Previous research has shown that copper is one component of the amyloid beta plaques which are found in the brains of people of Alzheimer's disease.

A central tenet of the Amyloid Cascade Hypothesis of Alzheimer's disease is the aberrant deposition in the brain of Aβ42 in β-sheets in neuritic or senile plaques. The Keele team have shown in previous research in JAD (House et al., (2004) JAD 6, 291-301) that copper (Cu(II)) prevents the deposition of Aβ42 in β-sheets while in the current research they show that Cu(II) abolishes the β-sheet structure of preformed amyloid fibrils of Aβ42. A similar finding was made by the group of Jiang for the other form of beta amyloid, Aβ40, and together these observations strongly suggest that copper prevents both the formation and the accumulation of plaques in the brain. 

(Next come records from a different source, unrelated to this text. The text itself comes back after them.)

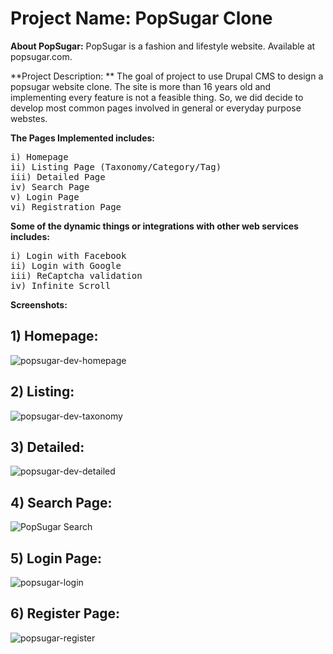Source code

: # Project Name: PopSugar Clone

**About PopSugar:** PopSugar is a fashion and lifestyle website. Available at popsugar.com.

**Project Description: ** The goal of project to use Drupal CMS to design a popsugar website clone.
The site is more than 16 years old and implementing every feature is not a feasible thing.
So, we did decide to develop most common pages involved in general or everyday purpose webstes.

**The Pages Implemented includes:**
<pre>
i) Homepage
ii) Listing Page (Taxonomy/Category/Tag)
iii) Detailed Page
iv) Search Page
v) Login Page
vi) Registration Page
</pre>

**Some of the dynamic things or integrations with other web services includes:**
<pre>
i) Login with Facebook
ii) Login with Google
iii) ReCaptcha validation
iv) Infinite Scroll
</pre>

**Screenshots:**

<h2>1) Homepage:</h2>

![popsugar-dev-homepage](https://user-images.githubusercontent.com/2410377/160814052-efb88774-a0ea-45b7-8a17-b0506d466fc3.png)

<h2>2) Listing:</h2>

![popsugar-dev-taxonomy](https://user-images.githubusercontent.com/2410377/160814114-a02ccbb1-0cd2-43c8-9336-8d492485184b.png)

<h2>3) Detailed:</h2>

![popsugar-dev-detailed](https://user-images.githubusercontent.com/2410377/160816071-410d46e5-7372-41c5-b239-ad7eb40ccd97.png)

<h2>4) Search Page:</h2>

![PopSugar Search](https://user-images.githubusercontent.com/2410377/160816833-c318b2a3-830d-48b8-9a87-804719baf8a7.png)

<h2>5) Login Page:</h2>

![popsugar-login](https://user-images.githubusercontent.com/2410377/160817014-1c27f086-d627-41eb-85bc-b5f06fc19870.png)

<h2>6) Register Page:</h2>

![popsugar-register](https://user-images.githubusercontent.com/2410377/160817143-d02d3804-f497-4769-8e40-eaa80ea1f917.png)
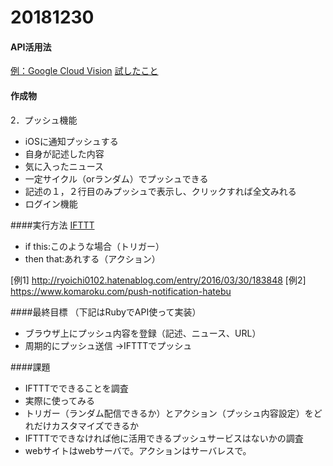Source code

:  20181230
===
#### API活用法
[例：Google Cloud Vision](https://blog.apibank.jp/use_google-cloud-vision/)
[試したこと](https://qiita.com/keki/items/e5b82c6b4c28d3f00b72)


#### 作成物
2．プッシュ機能
- iOSに通知プッシュする
- 自身が記述した内容
- 気に入ったニュース
- 一定サイクル（orランダム）でプッシュできる
- 記述の１，２行目のみプッシュで表示し、クリックすれば全文みれる
- ログイン機能

####実行方法
 [IFTTT](https://ifttt.com/)
- if this:このような場合（トリガー）
- then that:あれする（アクション）

[例1]   http://ryoichi0102.hatenablog.com/entry/2016/03/30/183848
[例2]  https://www.komaroku.com/push-notification-hatebu

####最終目標
（下記はRubyでAPI使って実装）
- ブラウザ上にプッシュ内容を登録（記述、ニュース、URL）
- 周期的にプッシュ送信
→IFTTTでプッシュ

####課題
- IFTTTでできることを調査
- 実際に使ってみる
- トリガー（ランダム配信できるか）とアクション（プッシュ内容設定）をどれだけカスタマイズできるか
- IFTTTでできなければ他に活用できるプッシュサービスはないかの調査
- webサイトはwebサーバで。アクションはサーバレスで。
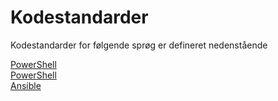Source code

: # Kodestandarder
Kodestandarder for følgende sprøg er defineret nedenstående

[PowerShell](\CodingConventions-PowerShell.md)  
[PowerShell](https://github.com/ajen0206e/IaC-CodingConventions/blob/main/CodingConventions-PowerShell.md)  
[Ansible](https://github.com/ajen0206e/IaC-CodingConventions/blob/main/CodingConventions-Ansible.md)
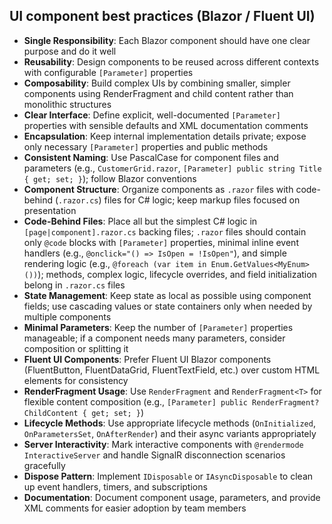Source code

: ## UI component best practices (Blazor / Fluent UI)

- **Single Responsibility**: Each Blazor component should have one clear purpose and do it well
- **Reusability**: Design components to be reused across different contexts with configurable `[Parameter]` properties
- **Composability**: Build complex UIs by combining smaller, simpler components using RenderFragment and child content rather than monolithic structures
- **Clear Interface**: Define explicit, well-documented `[Parameter]` properties with sensible defaults and XML documentation comments
- **Encapsulation**: Keep internal implementation details private; expose only necessary `[Parameter]` properties and public methods
- **Consistent Naming**: Use PascalCase for component files and parameters (e.g., `CustomerGrid.razor`, `[Parameter] public string Title { get; set; }`); follow Blazor conventions
- **Component Structure**: Organize components as `.razor` files with code-behind (`.razor.cs`) files for C# logic; keep markup files focused on presentation
- **Code-Behind Files**: Place all but the simplest C# logic in `[page|component].razor.cs` backing files; `.razor` files should contain only `@code` blocks with `[Parameter]` properties, minimal inline event handlers (e.g., `@onclick="() => IsOpen = !IsOpen"`), and simple rendering logic (e.g., `@foreach (var item in Enum.GetValues<MyEnum>())`); methods, complex logic, lifecycle overrides, and field initialization belong in `.razor.cs` files
- **State Management**: Keep state as local as possible using component fields; use cascading values or state containers only when needed by multiple components
- **Minimal Parameters**: Keep the number of `[Parameter]` properties manageable; if a component needs many parameters, consider composition or splitting it
- **Fluent UI Components**: Prefer Fluent UI Blazor components (FluentButton, FluentDataGrid, FluentTextField, etc.) over custom HTML elements for consistency
- **RenderFragment Usage**: Use `RenderFragment` and `RenderFragment<T>` for flexible content composition (e.g., `[Parameter] public RenderFragment? ChildContent { get; set; }`)
- **Lifecycle Methods**: Use appropriate lifecycle methods (`OnInitialized`, `OnParametersSet`, `OnAfterRender`) and their async variants appropriately
- **Server Interactivity**: Mark interactive components with `@rendermode InteractiveServer` and handle SignalR disconnection scenarios gracefully
- **Dispose Pattern**: Implement `IDisposable` or `IAsyncDisposable` to clean up event handlers, timers, and subscriptions
- **Documentation**: Document component usage, parameters, and provide XML comments for easier adoption by team members
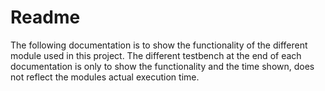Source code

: # Readme
The following documentation is to show the functionality of the different module used in this project. The different testbench at the end of each documentation is only to show the functionality and the time shown, does not reflect the modules actual execution time.
<!--stackedit_data:
eyJoaXN0b3J5IjpbMTgwMTc3MDE0OF19
-->
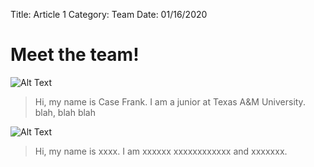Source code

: Title: Article 1
Category: Team
Date: 01/16/2020


# Meet the team!
![Alt Text]({attach}picture2.jpg) 
> Hi, my name is Case Frank. I am a junior at Texas A&M University.  blah, blah blah

![Alt Text]({attach}member1.png)
> Hi, my name is xxxx. I am xxxxxx xxxxxxxxxxxx and xxxxxxx.
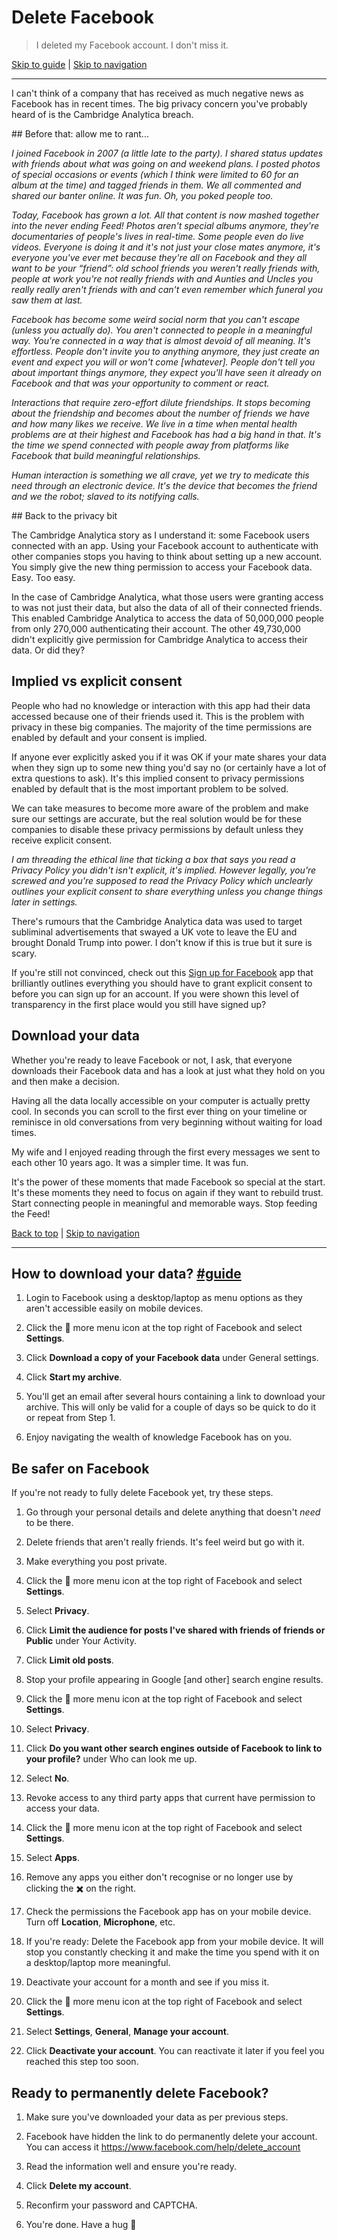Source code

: # Delete Facebook

> I deleted my Facebook account. I don't miss it.

[Skip to guide](#guide) | [Skip to navigation](#nav)

<hr>

I can't think of a company that has received as much negative news as Facebook has in recent times. The big privacy concern you've probably heard of is the Cambridge Analytica breach.

## Before that: allow me to rant...

*I joined Facebook in 2007 (a little late to the party). I shared status updates with friends about what was going on and weekend plans. I posted photos of special occasions or events (which I think were limited to 60 for an album at the time) and tagged friends in them. We all commented and shared our banter online. It was fun. Oh, you poked people too.*

*Today, Facebook has grown a lot. All that content is now mashed together into the never ending Feed! Photos aren't special albums anymore, they're documentaries of people's lives in real-time. Some people even do live videos. Everyone is doing it and it's not just your close mates anymore, it's everyone you've ever met because they're all on Facebook and they all want to be your “friend”: old school friends you weren't really friends with, people at work you're not really friends with and Aunties and Uncles you really really aren't friends with and can't even remember which funeral you saw them at last.*

*Facebook has become some weird social norm that you can't escape (unless you actually do). You aren't connected to people in a meaningful way. You're connected in a way that is almost devoid of all meaning. It's effortless. People don't invite you to anything anymore, they just create an event and expect you will or won't come [whatever]. People don't tell you about important things anymore, they expect you'll have seen it already on Facebook and that was your opportunity to comment or react.*

*Interactions that require zero-effort dilute friendships. It stops becoming about the friendship and becomes about the number of friends we have and how many likes we receive. We live in a time when mental health problems are at their highest and Facebook has had a big hand in that. It's the time we spend connected with people away from platforms like Facebook that build meaningful relationships.*

*Human interaction is something we all crave, yet we try to medicate this need through an electronic device. It's the device that becomes the friend and we the robot; slaved to its notifying calls.*

## Back to the privacy bit

The Cambridge Analytica story as I understand it: some Facebook users connected with an app. Using your Facebook account to authenticate with other companies stops you having to think about setting up a new account. You simply give the new thing permission to access your Facebook data. Easy. Too easy.

In the case of Cambridge Analytica, what those users were granting access to was not just their data, but also the data of all of their connected friends. This enabled Cambridge Analytica to access the data of 50,000,000 people from only 270,000 authenticating their account. The other 49,730,000 didn't explicitly give permission for Cambridge Analytica to access their data. Or did they?

## Implied vs explicit consent

People who had no knowledge or interaction with this app had their data accessed because one of their friends used it. This is the problem with privacy in these big companies. The majority of the time permissions are enabled by default and your consent is implied.

If anyone ever explicitly asked you if it was OK if your mate shares your data when they sign up to some new thing you'd say no (or certainly have a lot of extra questions to ask). It's this implied consent to privacy permissions enabled by default that is the most important problem to be solved.

We can take measures to become more aware of the problem and make sure our settings are accurate, but the real solution would be for these companies to disable these privacy permissions by default unless they receive explicit consent.

*I am threading the ethical line that ticking a box that says you read a Privacy Policy you didn't isn't explicit, it's implied. However legally, you're screwed and you're supposed to read the Privacy Policy which unclearly outlines your explicit consent to share everything unless you change things later in settings.*

There's rumours that the Cambridge Analytica data was used to target subliminal advertisements that swayed a UK vote to leave the EU and brought Donald Trump into power. I don't know if this is true but it sure is scary.

If you're still not convinced, check out this [Sign up for Facebook](https://signupforfacebook.org) app that brilliantly outlines everything you should have to grant explicit consent to before you can sign up for an account. If you were shown this level of transparency in the first place would you still have signed up?

## Download your data

Whether you're ready to leave Facebook or not, I ask, that everyone downloads their Facebook data and has a look at just what they hold on you and then make a decision.

Having all the data locally accessible on your computer is actually pretty cool. In seconds you can scroll to the first ever thing on your timeline or reminisce in old conversations from very beginning without waiting for load times.

My wife and I enjoyed reading through the first every messages we sent to each other 10 years ago. It was a simpler time. It was fun.

It's the power of these moments that made Facebook so special at the start. It's these moments they need to focus on again if they want to rebuild trust. Start connecting people in meaningful and memorable ways. Stop feeding the Feed!

<span id="guide"></span> [Back to top](#top) | [Skip to navigation](#nav)

<hr>

## How to download your data? [#guide](#guide)

1. Login to Facebook using a desktop/laptop as menu options as they aren't accessible easily on mobile devices.

2. Click the 🔽 more menu icon at the top right of Facebook and select **Settings**.

3. Click **Download a copy of your Facebook data** under General settings.

4. Click **Start my archive**.

5. You'll get an email after several hours containing a link to download your archive. This will only be valid for a couple of days so be quick to do it or repeat from Step 1.

6. Enjoy navigating the wealth of knowledge Facebook has on you.

## Be safer on Facebook

If you're not ready to fully delete Facebook yet, try these steps.

1. Go through your personal details and delete anything that doesn't *need* to be there.

2. Delete friends that aren't really friends. It's feel weird but go with it.

3. Make everything you post private.

  1. Click the 🔽 more menu icon at the top right of Facebook and select **Settings**.

  2. Select **Privacy**.

  3. Click **Limit the audience for posts I've shared with friends of friends or Public** under Your Activity.

  4. Click **Limit old posts**.

4. Stop your profile appearing in Google [and other] search engine results.

  1. Click the 🔽 more menu icon at the top right of Facebook and select **Settings**.

  2. Select **Privacy**.

  3. Click **Do you want other search engines outside of Facebook to link to your profile?** under Who can look me up.

  4. Select **No**.

5. Revoke access to any third party apps that current have permission to access your data.

  1. Click the 🔽 more menu icon at the top right of Facebook and select **Settings**.

  2. Select **Apps**.

  3. Remove any apps you either don't recognise or no longer use by clicking the ✖️ on the right.

6. Check the permissions the Facebook app has on your mobile device. Turn off **Location**, **Microphone**, etc.

7. If you're ready: Delete the Facebook app from your mobile device. It will stop you constantly checking it and make the time you spend with it on a desktop/laptop more meaningful.

8. Deactivate your account for a month and see if you miss it.

  1. Click the 🔽 more menu icon at the top right of Facebook and select **Settings**.

  2. Select **Settings**, **General**, **Manage your account**.

  3. Click **Deactivate your account**. You can reactivate it later if you feel you reached this step too soon.

## Ready to permanently delete Facebook?

1. Make sure you've downloaded your data as per previous steps.

2. Facebook have hidden the link to do permanently delete your account. You can access it https://www.facebook.com/help/delete_account

3. Read the information well and ensure you're ready.

4. Click **Delete my account**.

5. Reconfirm your password and CAPTCHA.

6. You're done. Have a hug 🤗
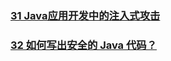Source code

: ### [31 Java应用开发中的注入式攻击](https://github.com/lu666666/notebooks/blob/master/java/0/4/01.md)
>
### [32 如何写出安全的 Java 代码？](https://github.com/lu666666/notebooks/blob/master/java/0/4/02.md)
>
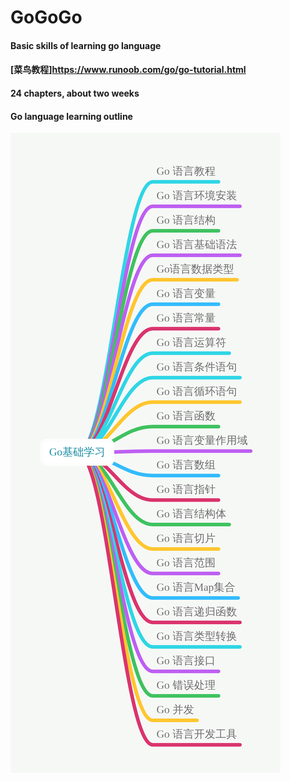# GoGoGo

#### Basic skills of learning go language
#### [菜鸟教程]<https://www.runoob.com/go/go-tutorial.html>

#### 24 chapters, about two weeks  


#### Go language learning outline
![](https://github.com/happyhelloworld/GoGoGo/blob/master/images/aonaotu-download.png)
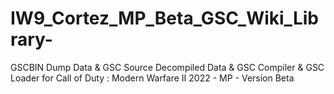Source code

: # IW9_Cortez_MP_Beta_GSC_Wiki_Library-
GSCBIN Dump Data &amp; GSC Source Decompiled Data &amp; GSC Compiler &amp; GSC Loader for Call of Duty : Modern Warfare II 2022 - MP - Version Beta 
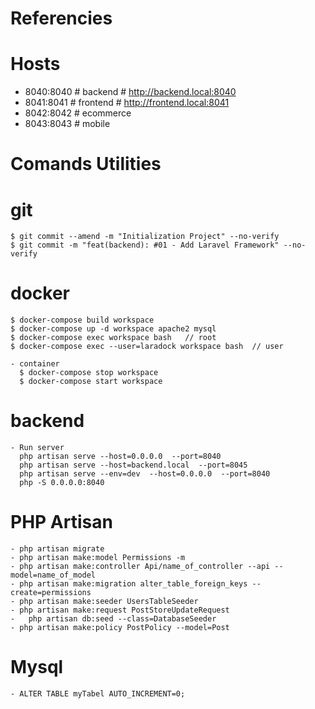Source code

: # Referencies
  # Hosts
  - 8040:8040 # backend     # http://backend.local:8040
  - 8041:8041 # frontend    # http://frontend.local:8041
  - 8042:8042 # ecommerce
  - 8043:8043 # mobile

# Comands Utilities
  # git
    $ git commit --amend -m "Initialization Project" --no-verify
    $ git commit -m "feat(backend): #01 - Add Laravel Framework" --no-verify

  # docker
    $ docker-compose build workspace
    $ docker-compose up -d workspace apache2 mysql
    $ docker-compose exec workspace bash   // root
    $ docker-compose exec --user=laradock workspace bash  // user

    - container
      $ docker-compose stop workspace
      $ docker-compose start workspace

  # backend
    - Run server
      php artisan serve --host=0.0.0.0  --port=8040
      php artisan serve --host=backend.local  --port=8045
      php artisan serve --env=dev  --host=0.0.0.0  --port=8040
      php -S 0.0.0.0:8040 

  # PHP Artisan
    - php artisan migrate
    - php artisan make:model Permissions -m
    - php artisan make:controller Api/name_of_controller --api --model=name_of_model
    - php artisan make:migration alter_table_foreign_keys --create=permissions
    - php artisan make:seeder UsersTableSeeder
    - php artisan make:request PostStoreUpdateRequest
    -	php artisan db:seed --class=DatabaseSeeder  
    - php artisan make:policy PostPolicy --model=Post

  # Mysql
    - ALTER TABLE myTabel AUTO_INCREMENT=0;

Coincident with the copper-catalysed dissolution of β-sheets of Aβ42, Exley's group made the first observation of the in vitro formation of spherulites of this peptide. These spherical globules of amyloid have only previously been observed in vitro for the other amyloid-forming proteins insulin and β-lactoglobulin. Copper appeared to have a role in the formation of spherulites of Aβ42 and this will be investigated in future research. The role of metals in the formation, deposition and metabolism of Aβ in Alzheimer's disease is much debated and these new findings highlight a potential protective role for copper in Alzheimer's disease.